Wayuú (town of sun, wind and sand)
Ana Luisa and Liubys Morales, Gloria Fernández and Gisela Ipuana, come from the Alta Guajira, Maracaibo and Campo Moga. They are enterprising, experts in the art of Wayúu weaving. The family of Gisela won a prize from Unesco with the Osonoshi susú (bag) in 2011. She, herself, is an agronomist graduated from University of Zulia, divorced from a Creole and with a mestizo daughter. Gloria Fernández, spent half her life under creole customs, upon entering the university she felt the need to explore her roots, obtained title and new way of life. Today, she is a social worker, also graduated from University of Zulia and lives in a Wayuú community in Maracaibo, adapting the ancestral practices to the Creole elements and vice versa. Ana Luisa and her daughter Liubys, came from the Alta Guajira, maintain a more traditional worldview, they are evangelical Christians. The story of Ana Luisa's marriage, at age fourteen, with her husband of the same age, is deeply moving. Without knowing anything about love, she learned to love him. "Daddy and Mommy are soulmates. They were born the same month, at the same time and the same year ", says her daughter.

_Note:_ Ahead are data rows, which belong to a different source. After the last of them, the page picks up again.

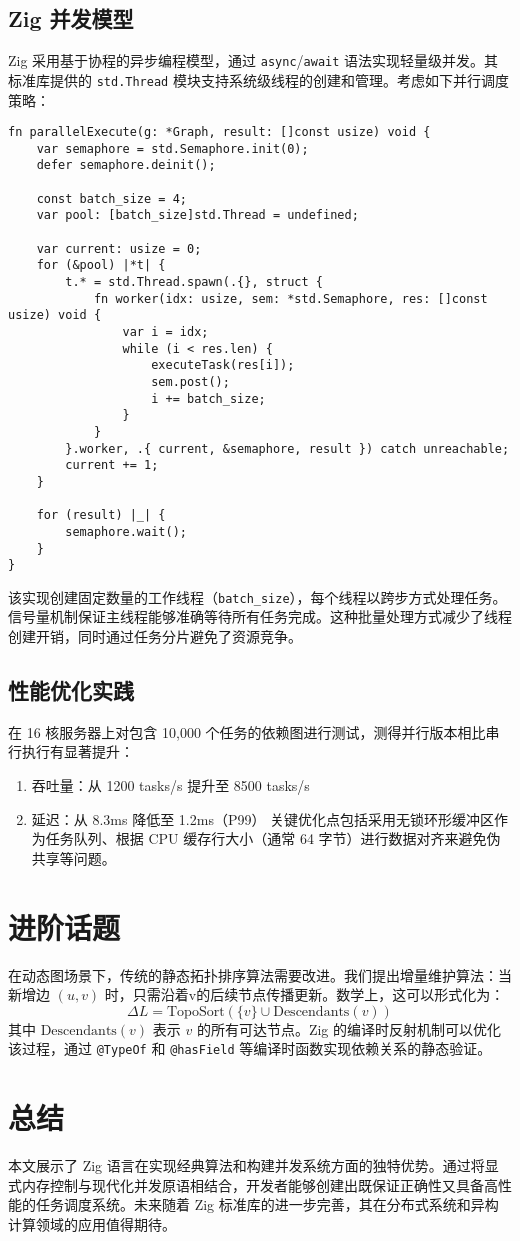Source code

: \section{Zig 并发模型}
Zig 采用基于协程的异步编程模型，通过 \verb!async!/\verb!await! 语法实现轻量级并发。其标准库提供的 \verb!std.Thread! 模块支持系统级线程的创建和管理。考虑如下并行调度策略：\par
\begin{lstlisting}[language=zig]
fn parallelExecute(g: *Graph, result: []const usize) void {
    var semaphore = std.Semaphore.init(0);
    defer semaphore.deinit();

    const batch_size = 4;
    var pool: [batch_size]std.Thread = undefined;

    var current: usize = 0;
    for (&pool) |*t| {
        t.* = std.Thread.spawn(.{}, struct {
            fn worker(idx: usize, sem: *std.Semaphore, res: []const usize) void {
                var i = idx;
                while (i < res.len) {
                    executeTask(res[i]);
                    sem.post();
                    i += batch_size;
                }
            }
        }.worker, .{ current, &semaphore, result }) catch unreachable;
        current += 1;
    }

    for (result) |_| {
        semaphore.wait();
    }
}
\end{lstlisting}
该实现创建固定数量的工作线程（\verb!batch_size!），每个线程以跨步方式处理任务。信号量机制保证主线程能够准确等待所有任务完成。这种批量处理方式减少了线程创建开销，同时通过任务分片避免了资源竞争。\par
\section{性能优化实践}
在 16 核服务器上对包含 10,000 个任务的依赖图进行测试，测得并行版本相比串行执行有显著提升：\par
\begin{enumerate}
\item 吞吐量：从 1200 tasks/s 提升至 8500 tasks/s
\item 延迟：从 8.3ms 降低至 1.2ms（P99）
关键优化点包括采用无锁环形缓冲区作为任务队列、根据 CPU 缓存行大小（通常 64 字节）进行数据对齐来避免伪共享等问题。
\end{enumerate}
\chapter{进阶话题}
在动态图场景下，传统的静态拓扑排序算法需要改进。我们提出增量维护算法：当新增边 $(u, v)$ 时，只需沿着v的后续节点传播更新。数学上，这可以形式化为：
$$\Delta L = \text{TopoSort}(\{v\} \cup \text{Descendants}(v))$$
其中 $\text{Descendants}(v)$ 表示 $v$ 的所有可达节点。Zig 的编译时反射机制可以优化该过程，通过 \verb!@TypeOf! 和 \verb!@hasField! 等编译时函数实现依赖关系的静态验证。\par
\chapter{总结}
本文展示了 Zig 语言在实现经典算法和构建并发系统方面的独特优势。通过将显式内存控制与现代化并发原语相结合，开发者能够创建出既保证正确性又具备高性能的任务调度系统。未来随着 Zig 标准库的进一步完善，其在分布式系统和异构计算领域的应用值得期待。\par
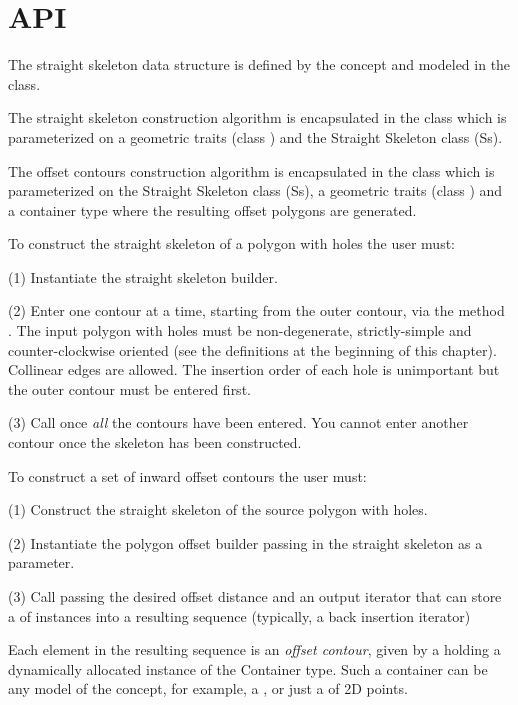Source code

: \section{API}

The straight skeleton data structure is defined by the  concept and modeled in the  class.

The straight skeleton construction algorithm is encapsulated in the
class  which is
parameterized on a geometric traits (class
) and the Straight
Skeleton class (Ss).

The offset contours construction algorithm is encapsulated in the class
 which is
parameterized on the Straight Skeleton class (Ss), a
geometric traits (class )
and a container type where the resulting offset polygons are
generated.

To construct the straight skeleton of a polygon with holes the user must:
 
(1) Instantiate the straight skeleton builder.

(2) Enter one contour at a time, starting from the outer contour, via
    the method . The input polygon with holes must be 
    non-degenerate, strictly-simple and counter-clockwise oriented
    (see the definitions at the beginning of this chapter).
    Collinear edges are allowed. The insertion order of each hole
    is unimportant but the outer contour must be entered first.

(3) Call  once \textit{all} the contours have been entered. You
cannot enter another contour once the skeleton has been constructed.

To construct a set of inward offset contours the user must:
 
(1) Construct the straight skeleton of the source polygon with holes.

(2) Instantiate the polygon offset builder passing in the straight skeleton as a parameter.

(3) Call  passing the desired offset
    distance and an output iterator that can store a
     of  instances 
    into a resulting sequence (typically, a back insertion iterator)
    
Each element in the resulting sequence is an {\em offset contour}, given by
a  holding a dynamically allocated instance 
of the Container type. Such a container can be any model of the 
 concept, for example, a , 
or just a  of 2D points.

Waraos, the oldest town in Venezuela.
Cecilia López, Ofelia Pérez, Morelia Valderrey, Edelia Cooper, Bisla and Omaira Silva, from the Guacajara de Mánamo, San José de Guacajara, Guacajarita and Santo Domingo communities, with their life stories and legends, stripped their souls, showing a way to a particular life, sometimes violent. Edelia, of very clear complexion and English last name, knows that her father arrived from Margarita, perhaps he came from some island of the English caribbean. The man assumed the Warao culture as his own. Edelia, the daughter, married at twelve. She recently widowed, her husband was killed in communal quarrels. Bisla, got tired of asking money from her partner to get underwear (does that sound familiar?). Recently she got an order, so big, that the money reached for many panties. Morelia, makes purses since she remembers, "although I never sold one." Now, the husband runs quickly to look for jau (moriche) and carapo to paint it. Her talented hands make an important contribution to the family nucleus.

Yekuana (people of the curiaras)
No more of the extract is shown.